Russian Scientists Test New Type of Engine for Nano Satellites
Specialists of the Russian Research Center for Space Systems are completing the tests of a unique engine based on new physical principles to obtain propulsive power, Itar-Tass reports.
The engine, which does not emit reaction mass, was installed at Yubileiny satellite, which was launched into orbit in May of 2008. The engine, which operates both autonomously and remotely, allows the satellite to move from one orbit to another.
“Our engine is now the last working element on the platform of Yubileiny satellite,” a spokesman for the research center said.
The scientist rejected the information which said that the developers of the unique engine had spent millions of rubles from the Russian budget on the development of the new system.
“If we had had 200-300 thousand rubles, we would have conducted the experiment on a completely different level to receive much more interesting results,” the scientist added.
The current tests have revealed a number of problems, which the scientists will need to solve to improve the work of the new device. In general, the Russian scientists are satisfied with the results of the experiment conducted on Earth’s orbit.

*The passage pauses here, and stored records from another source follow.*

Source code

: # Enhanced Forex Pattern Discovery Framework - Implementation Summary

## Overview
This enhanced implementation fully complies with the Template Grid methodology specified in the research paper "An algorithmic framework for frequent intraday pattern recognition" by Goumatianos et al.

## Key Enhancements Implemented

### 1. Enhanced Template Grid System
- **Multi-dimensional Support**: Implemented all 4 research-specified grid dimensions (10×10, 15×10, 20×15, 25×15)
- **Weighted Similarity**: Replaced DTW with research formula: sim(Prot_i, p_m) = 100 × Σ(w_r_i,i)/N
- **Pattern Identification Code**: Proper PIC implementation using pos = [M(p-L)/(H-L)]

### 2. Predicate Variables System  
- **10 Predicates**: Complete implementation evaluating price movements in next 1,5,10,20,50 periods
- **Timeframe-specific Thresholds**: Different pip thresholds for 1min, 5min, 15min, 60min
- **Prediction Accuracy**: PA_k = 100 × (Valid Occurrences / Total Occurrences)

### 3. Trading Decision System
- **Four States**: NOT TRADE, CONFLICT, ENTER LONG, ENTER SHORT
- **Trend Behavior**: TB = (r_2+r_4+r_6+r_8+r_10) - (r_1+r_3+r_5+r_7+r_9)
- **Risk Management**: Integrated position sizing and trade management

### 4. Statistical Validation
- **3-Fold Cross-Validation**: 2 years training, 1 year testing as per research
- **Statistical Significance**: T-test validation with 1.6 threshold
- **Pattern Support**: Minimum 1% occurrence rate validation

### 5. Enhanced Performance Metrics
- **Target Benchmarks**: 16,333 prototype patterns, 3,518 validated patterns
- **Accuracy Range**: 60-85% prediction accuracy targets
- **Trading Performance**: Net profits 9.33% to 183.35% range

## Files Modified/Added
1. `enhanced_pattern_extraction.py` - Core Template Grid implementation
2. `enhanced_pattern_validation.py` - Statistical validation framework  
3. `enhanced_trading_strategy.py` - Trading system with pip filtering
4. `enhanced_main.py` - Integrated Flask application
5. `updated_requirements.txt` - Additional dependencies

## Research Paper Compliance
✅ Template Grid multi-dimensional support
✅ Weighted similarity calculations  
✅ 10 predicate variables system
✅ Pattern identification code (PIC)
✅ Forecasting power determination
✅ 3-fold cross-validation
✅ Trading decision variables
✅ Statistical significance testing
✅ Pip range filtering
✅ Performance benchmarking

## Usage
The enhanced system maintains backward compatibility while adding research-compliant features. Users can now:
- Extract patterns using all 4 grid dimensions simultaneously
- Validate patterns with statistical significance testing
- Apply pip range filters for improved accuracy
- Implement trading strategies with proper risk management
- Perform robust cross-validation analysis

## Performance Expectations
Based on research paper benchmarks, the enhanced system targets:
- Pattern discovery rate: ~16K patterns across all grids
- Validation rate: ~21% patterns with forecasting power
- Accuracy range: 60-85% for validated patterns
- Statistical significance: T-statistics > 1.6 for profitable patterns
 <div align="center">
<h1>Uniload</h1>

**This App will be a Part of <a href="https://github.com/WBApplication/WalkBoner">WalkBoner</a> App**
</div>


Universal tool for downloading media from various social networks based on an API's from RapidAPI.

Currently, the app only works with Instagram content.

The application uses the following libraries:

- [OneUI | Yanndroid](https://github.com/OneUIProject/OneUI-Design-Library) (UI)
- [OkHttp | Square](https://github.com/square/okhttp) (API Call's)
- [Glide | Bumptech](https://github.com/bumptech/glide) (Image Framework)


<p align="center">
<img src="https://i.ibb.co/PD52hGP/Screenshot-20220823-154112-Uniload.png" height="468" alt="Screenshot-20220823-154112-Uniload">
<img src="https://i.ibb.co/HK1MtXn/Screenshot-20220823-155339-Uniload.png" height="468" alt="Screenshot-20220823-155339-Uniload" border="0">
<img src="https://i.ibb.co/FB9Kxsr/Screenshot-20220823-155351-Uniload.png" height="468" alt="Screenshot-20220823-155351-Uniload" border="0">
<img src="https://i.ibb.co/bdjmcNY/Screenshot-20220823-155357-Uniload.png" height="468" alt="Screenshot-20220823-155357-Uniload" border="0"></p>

They originally intended to test the new type of engine on the International Space Station, but it was later decided to install it on a satellite for a more pure experiment.
The movement takes place as a liquid or solid body moves on a tornado-shaped trajectory. The engine will last for at least 15 years and can be activated nearly 300,000 times during the operation period. The engine is powered with solar batteries.
The untraditional engine was tested on Earth too. Russia’s Space Corporation Roskosmos supported the project. Once the tests are completed, the new engine will be used to control orbits of spacecraft and orbital stations. It can also be used during spacewalks.
These engines can be used on nano-satellites. In this case the weight of the engines can be reduced to just several grams. The engine is ecologically pure, so it can be used on Earth too, for air and surface transport.